Neben Medien- und Verlagsstrategien gings bei der Dreikönigstagung am Rande auch um Inhalte oder die fast zaghaft aufgeworfene Frage: «Gibt es den politischen Journalismus noch?» Oswald Sigg, Vizekanzler und Sprecher des Bundesrats, lieferte dazu eine vornehm zurückhaltende, aber erfahrungsfundierte Einschätzung. Die Frage setze freilich voraus, so Sigg, «dass es den politischen Journalismus gab». Vielleicht habe sich ja nur das Verständnis davon geändert, liess er offen.
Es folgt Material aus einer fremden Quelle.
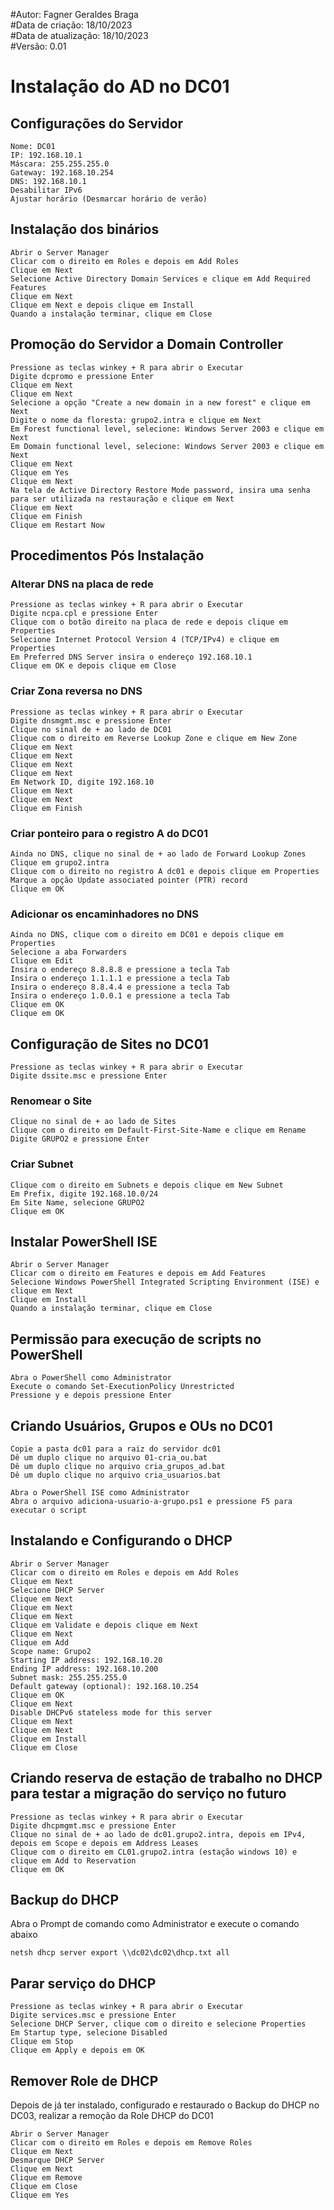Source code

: #Autor: Fagner Geraldes Braga  
#Data de criação: 18/10/2023    
#Data de atualização: 18/10/2023  
#Versão: 0.01  

# Instalação do AD no DC01
## Configurações do Servidor
```
Nome: DC01
IP: 192.168.10.1
Máscara: 255.255.255.0
Gateway: 192.168.10.254
DNS: 192.168.10.1
Desabilitar IPv6
Ajustar horário (Desmarcar horário de verão)
```
## Instalação dos binários
```
Abrir o Server Manager
Clicar com o direito em Roles e depois em Add Roles
Clique em Next
Selecione Active Directory Domain Services e clique em Add Required Features
Clique em Next
Clique em Next e depois clique em Install
Quando a instalação terminar, clique em Close
```
## Promoção do Servidor a Domain Controller
```
Pressione as teclas winkey + R para abrir o Executar
Digite dcpromo e pressione Enter
Clique em Next
Clique em Next
Selecione a opção "Create a new domain in a new forest" e clique em Next
Digite o nome da floresta: grupo2.intra e clique em Next
Em Forest functional level, selecione: Windows Server 2003 e clique em Next
Em Domain functional level, selecione: Windows Server 2003 e clique em Next
Clique em Next
Clique em Yes
Clique em Next
Na tela de Active Directory Restore Mode password, insira uma senha para ser utilizada na restauração e clique em Next
Clique em Next
Clique em Finish
Clique em Restart Now
```
## Procedimentos Pós Instalação

### Alterar DNS na placa de rede
```
Pressione as teclas winkey + R para abrir o Executar
Digite ncpa.cpl e pressione Enter
Clique com o botão direito na placa de rede e depois clique em Properties
Selecione Internet Protocol Version 4 (TCP/IPv4) e clique em Properties
Em Preferred DNS Server insira o endereço 192.168.10.1
Clique em OK e depois clique em Close
```
### Criar Zona reversa no DNS
```
Pressione as teclas winkey + R para abrir o Executar
Digite dnsmgmt.msc e pressione Enter
Clique no sinal de + ao lado de DC01
Clique com o direito em Reverse Lookup Zone e clique em New Zone
Clique em Next
Clique em Next
Clique em Next
Clique em Next
Em Network ID, digite 192.168.10
Clique em Next
Clique em Next
Clique em Finish
```
### Criar ponteiro para o registro A do DC01
```
Ainda no DNS, clique no sinal de + ao lado de Forward Lookup Zones
Clique em grupo2.intra
Clique com o direito no registro A dc01 e depois clique em Properties
Marque a opção Update associated pointer (PTR) record
Clique em OK
```
### Adicionar os encaminhadores no DNS
```
Ainda no DNS, clique com o direito em DC01 e depois clique em Properties
Selecione a aba Forwarders
Clique em Edit
Insira o endereço 8.8.8.8 e pressione a tecla Tab
Insira o endereço 1.1.1.1 e pressione a tecla Tab
Insira o endereço 8.8.4.4 e pressione a tecla Tab
Insira o endereço 1.0.0.1 e pressione a tecla Tab
Clique em OK
Clique em OK
```
## Configuração de Sites no DC01
```
Pressione as teclas winkey + R para abrir o Executar
Digite dssite.msc e pressione Enter
```
### Renomear o Site
```
Clique no sinal de + ao lado de Sites
Clique com o direito em Default-First-Site-Name e clique em Rename
Digite GRUPO2 e pressione Enter
```
### Criar Subnet
```
Clique com o direito em Subnets e depois clique em New Subnet
Em Prefix, digite 192.168.10.0/24
Em Site Name, selecione GRUPO2
Clique em OK
```
## Instalar PowerShell ISE
```
Abrir o Server Manager
Clicar com o direito em Features e depois em Add Features
Selecione Windows PowerShell Integrated Scripting Environment (ISE) e clique em Next
Clique em Install
Quando a instalação terminar, clique em Close
```
## Permissão para execução de scripts no PowerShell
```
Abra o PowerShell como Administrator
Execute o comando Set-ExecutionPolicy Unrestricted
Pressione y e depois pressione Enter
```
## Criando Usuários, Grupos e OUs no DC01
```
Copie a pasta dc01 para a raiz do servidor dc01
Dê um duplo clique no arquivo 01-cria_ou.bat
Dê um duplo clique no arquivo cria_grupos_ad.bat
Dê um duplo clique no arquivo cria_usuarios.bat

Abra o PowerShell ISE como Administrator
Abra o arquivo adiciona-usuario-a-grupo.ps1 e pressione F5 para executar o script
```
## Instalando e Configurando o DHCP
```
Abrir o Server Manager
Clicar com o direito em Roles e depois em Add Roles
Clique em Next
Selecione DHCP Server
Clique em Next
Clique em Next
Clique em Next
Clique em Validate e depois clique em Next
Clique em Next
Clique em Add
Scope name: Grupo2
Starting IP address: 192.168.10.20
Ending IP address: 192.168.10.200
Subnet mask: 255.255.255.0
Default gateway (optional): 192.168.10.254
Clique em OK
Clique em Next
Disable DHCPv6 stateless mode for this server
Clique em Next
Clique em Next
Clique em Install
Clique em Close
```
## Criando reserva de estação de trabalho no DHCP para testar a migração do serviço no futuro
```
Pressione as teclas winkey + R para abrir o Executar
Digite dhcpmgmt.msc e pressione Enter
Clique no sinal de + ao lado de dc01.grupo2.intra, depois em IPv4, depois em Scope e depois em Address Leases
Clique com o direito em CL01.grupo2.intra (estação windows 10) e clique em Add to Reservation
Clique em OK
```
## Backup do DHCP
Abra o Prompt de comando como Administrator e execute o comando abaixo
```
netsh dhcp server export \\dc02\dc02\dhcp.txt all
```
## Parar serviço do DHCP
```
Pressione as teclas winkey + R para abrir o Executar
Digite services.msc e pressione Enter
Selecione DHCP Server, clique com o direito e selecione Properties
Em Startup type, selecione Disabled
Clique em Stop
Clique em Apply e depois em OK
```
## Remover Role de DHCP
Depois de já ter instalado, configurado e restaurado o Backup do DHCP no DC03, realizar a remoção da Role DHCP do DC01
```
Abrir o Server Manager
Clicar com o direito em Roles e depois em Remove Roles
Clique em Next
Desmarque DHCP Server
Clique em Next
Clique em Remove
Clique em Close
Clique em Yes
```
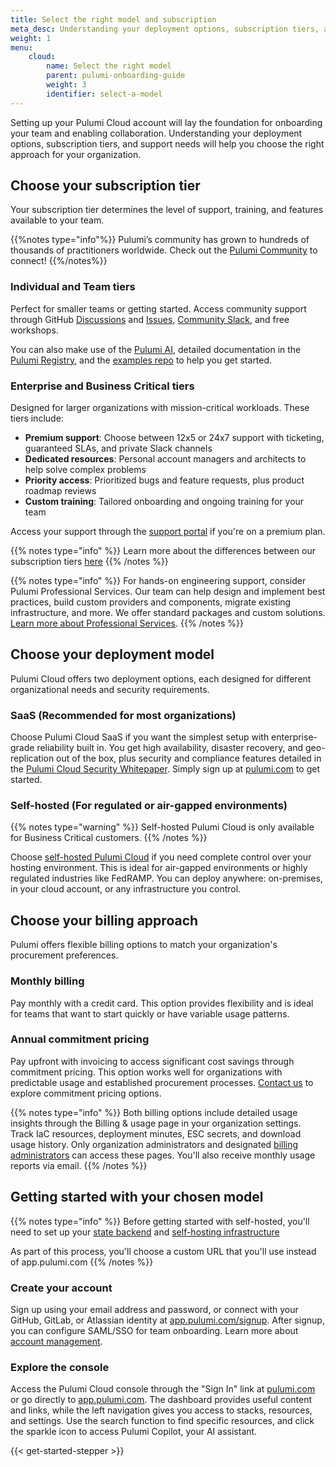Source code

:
 ```yaml
---
title: Select the right model and subscription
meta_desc: Understanding your deployment options, subscription tiers, and support needs to help you choose the right approach for your organization.
weight: 1
menu:
    cloud:
        name: Select the right model 
        parent: pulumi-onboarding-guide
        weight: 3
        identifier: select-a-model
---
```


Setting up your Pulumi Cloud account will lay the foundation for onboarding your team and enabling collaboration. Understanding your deployment options, subscription tiers, and support needs will help you choose the right approach for your organization.

## Choose your subscription tier

Your subscription tier determines the level of support, training, and features available to your team.

{{%notes type="info"%}}
Pulumi’s community has grown to hundreds of thousands of practitioners worldwide. Check out the [Pulumi Community](https://www.pulumi.com/community/) to connect!
{{%/notes%}}

### Individual and Team tiers

Perfect for smaller teams or getting started. Access community support through GitHub [Discussions](https://github.com/pulumi/pulumi/discussions) and [Issues](https://github.com/pulumi/pulumi/issues), [Community Slack](https://slack.pulumi.com), and free workshops.

You can also make use of the [Pulumi AI](https://www.pulumi.com/ai), detailed documentation in the [Pulumi Registry](https://www.pulumi.com/registry/), and the [examples repo](https://github.com/pulumi/examples) to help you get started.

### Enterprise and Business Critical tiers

Designed for larger organizations with mission-critical workloads. These tiers include:

- **Premium support**: Choose between 12x5 or 24x7 support with ticketing, guaranteed SLAs, and private Slack channels
- **Dedicated resources**: Personal account managers and architects to help solve complex problems
- **Priority access**: Prioritized bugs and feature requests, plus product roadmap reviews
- **Custom training**: Tailored onboarding and ongoing training for your team

Access your support through the [support portal](https://support.pulumi.com/hc/en-us) if you're on a premium plan.

{{% notes type="info" %}}
Learn more about the differences between our subscription tiers [here](https://www.pulumi.com/pricing/)
{{% /notes %}}

{{% notes type="info" %}}
For hands-on engineering support, consider Pulumi Professional Services. Our team can help design and implement best practices, build custom providers and components, migrate existing infrastructure, and more. We offer standard packages and custom solutions. [Learn more about Professional Services](https://www.pulumi.com/proserv/).
{{% /notes %}}

## Choose your deployment model

Pulumi Cloud offers two deployment options, each designed for different organizational needs and security requirements.

### SaaS (Recommended for most organizations)

Choose Pulumi Cloud SaaS if you want the simplest setup with enterprise-grade reliability built in. You get high availability, disaster recovery, and geo-replication out of the box, plus security and compliance features detailed in the [Pulumi Cloud Security Whitepaper](https://www.pulumi.com/security/pulumi-cloud-security-whitepaper.pdf). Simply sign up at [pulumi.com](http://pulumi.com) to get started.

### Self-hosted (For regulated or air-gapped environments)

{{% notes type="warning" %}}
Self-hosted Pulumi Cloud is only available for Business Critical customers.
{{% /notes %}}

Choose [self-hosted Pulumi Cloud](https://www.pulumi.com/product/self-hosted/) if you need complete control over your hosting environment. This is ideal for air-gapped environments or highly regulated industries like FedRAMP. You can deploy anywhere: on-premises, in your cloud account, or any infrastructure you control.

## Choose your billing approach

Pulumi offers flexible billing options to match your organization's procurement preferences.

### Monthly billing

Pay monthly with a credit card. This option provides flexibility and is ideal for teams that want to start quickly or have variable usage patterns.

### Annual commitment pricing

Pay upfront with invoicing to access significant cost savings through commitment pricing. This option works well for organizations with predictable usage and established procurement processes. [Contact us](https://www.pulumi.com/contact/) to explore commitment pricing options.

{{% notes type="info" %}}
Both billing options include detailed usage insights through the Billing & usage page in your organization settings. Track IaC resources, deployment minutes, ESC secrets, and download usage history. Only organization administrators and designated [billing administrators](https://www.pulumi.com/docs/pulumi-cloud/access-management/billing-managers/) can access these pages. You'll also receive monthly usage reports via email.
{{% /notes %}}

## Getting started with your chosen model

{{% notes type="info" %}}
Before getting started with self-hosted, you'll need to set up your [state backend](https://www.pulumi.com/docs/iac/concepts/state-and-backends/#logging-into-the-aws-s3-backend) and [self-hosting infrastructure](https://www.pulumi.com/docs/pulumi-cloud/admin/self-hosted/)

As part of this process, you'll choose a custom URL that you'll use instead of app.pulumi.com
{{% /notes %}}

### Create your account

Sign up using your email address and password, or connect with your GitHub, GitLab, or Atlassian identity at [app.pulumi.com/signup](http://app.pulumi.com/signup). After signup, you can configure SAML/SSO for team onboarding. Learn more about [account management](https://www.pulumi.com/docs/pulumi-cloud/access-management/teams/).

### Explore the console

Access the Pulumi Cloud console through the "Sign In" link at [pulumi.com](http://pulumi.com) or go directly to [app.pulumi.com](http://app.pulumi.com). The dashboard provides useful content and links, while the left navigation gives you access to stacks, resources, and settings. Use the search function to find specific resources, and click the sparkle icon to access Pulumi Copilot, your AI assistant.

{{< get-started-stepper >}}
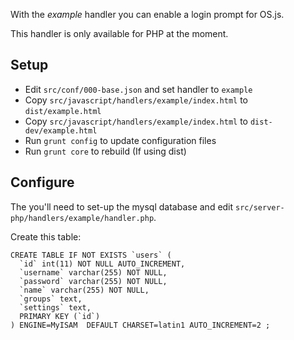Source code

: With the *example* handler you can enable a login prompt for OS.js.

This handler is only available for PHP at the moment.

## Setup

* Edit `src/conf/000-base.json` and set handler to `example`
* Copy `src/javascript/handlers/example/index.html` to `dist/example.html`
* Copy `src/javascript/handlers/example/index.html` to `dist-dev/example.html`
* Run `grunt config` to update configuration files
* Run `grunt core` to rebuild (If using dist)

## Configure

The you'll need to set-up the mysql database and edit `src/server-php/handlers/example/handler.php`.


Create this table:
```
CREATE TABLE IF NOT EXISTS `users` (
  `id` int(11) NOT NULL AUTO_INCREMENT,
  `username` varchar(255) NOT NULL,
  `password` varchar(255) NOT NULL,
  `name` varchar(255) NOT NULL,
  `groups` text,
  `settings` text,
  PRIMARY KEY (`id`)
) ENGINE=MyISAM  DEFAULT CHARSET=latin1 AUTO_INCREMENT=2 ;
```
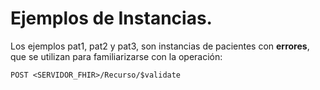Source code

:# Ejemplos de Instancias.

Los ejemplos pat1, pat2 y pat3, son instancias de pacientes con **errores**, que se utilizan para familiarizarse con la operación:

```
POST <SERVIDOR_FHIR>/Recurso/$validate
```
Der Bundesratssprecher, der wiederholt und ausdrücklich betonte, «nur im eigenen Namen» zu sprechen, verwies auf eine Zeit, als die Presse noch als «Bannwald der Demokratie» verstanden wurde. Die Presse in der Schweiz war mit rund 350 Zeitungstiteln «nicht nur ein zentraler Teil der politischen Kultur», sondern auch «Trägerin des politischen Journalismus». Die Vielfalt von parteilich gebundenen und unabhängigen Zeitungen «belebte letztlich die öffentliche Diskussion, zu welcher Aufgabe sich die Verleger noch bekannten», erinnerte Sigg die versammelte Verlegerschar an ihre öffentliche Verantwortung.
Mit der Konzentration und den veränderten Marktbedingungen «wird auch insgesamt weniger über Politik berichtet». Als Belege für diesen Hinweis nannte der erfahrene Profi das Verschwinden von fünf Schweizer Nachrichtenagenturen und den «aufkommenden Boulevard, der sich von der Politik abwendet». Ausserdem sei die Rubrik Inland «in praktisch allen Zeitungen ausgedünnt» worden. Der «Kampf um die Aufmerksamkeit des Medienpublikums» wird nach Siggs Einschätzung zunehmend «durch brachiale Marketingaktionen bestritten». Als Fazit konstatierte der Regierungssprecher: «Heute erfüllen die erfolgreichsten Produkte auf dem Zeitungsmarkt zwei wirtschaftliche Kriterien: Sie sind gratis erhältlich und enthalten im redaktionellen Teil so wenig Politik wie nur möglich.» Als Einschränkung nannte der geübte Relativierer Sigg die Sonntagsblätter, mit denen «die Verleger einen gewissen Akzent gegen diese ganze Entwicklung geschaffen haben», die «heute aber die Politik-Defizite der Tages- und Gratispresse nicht auszugleichen vermögen».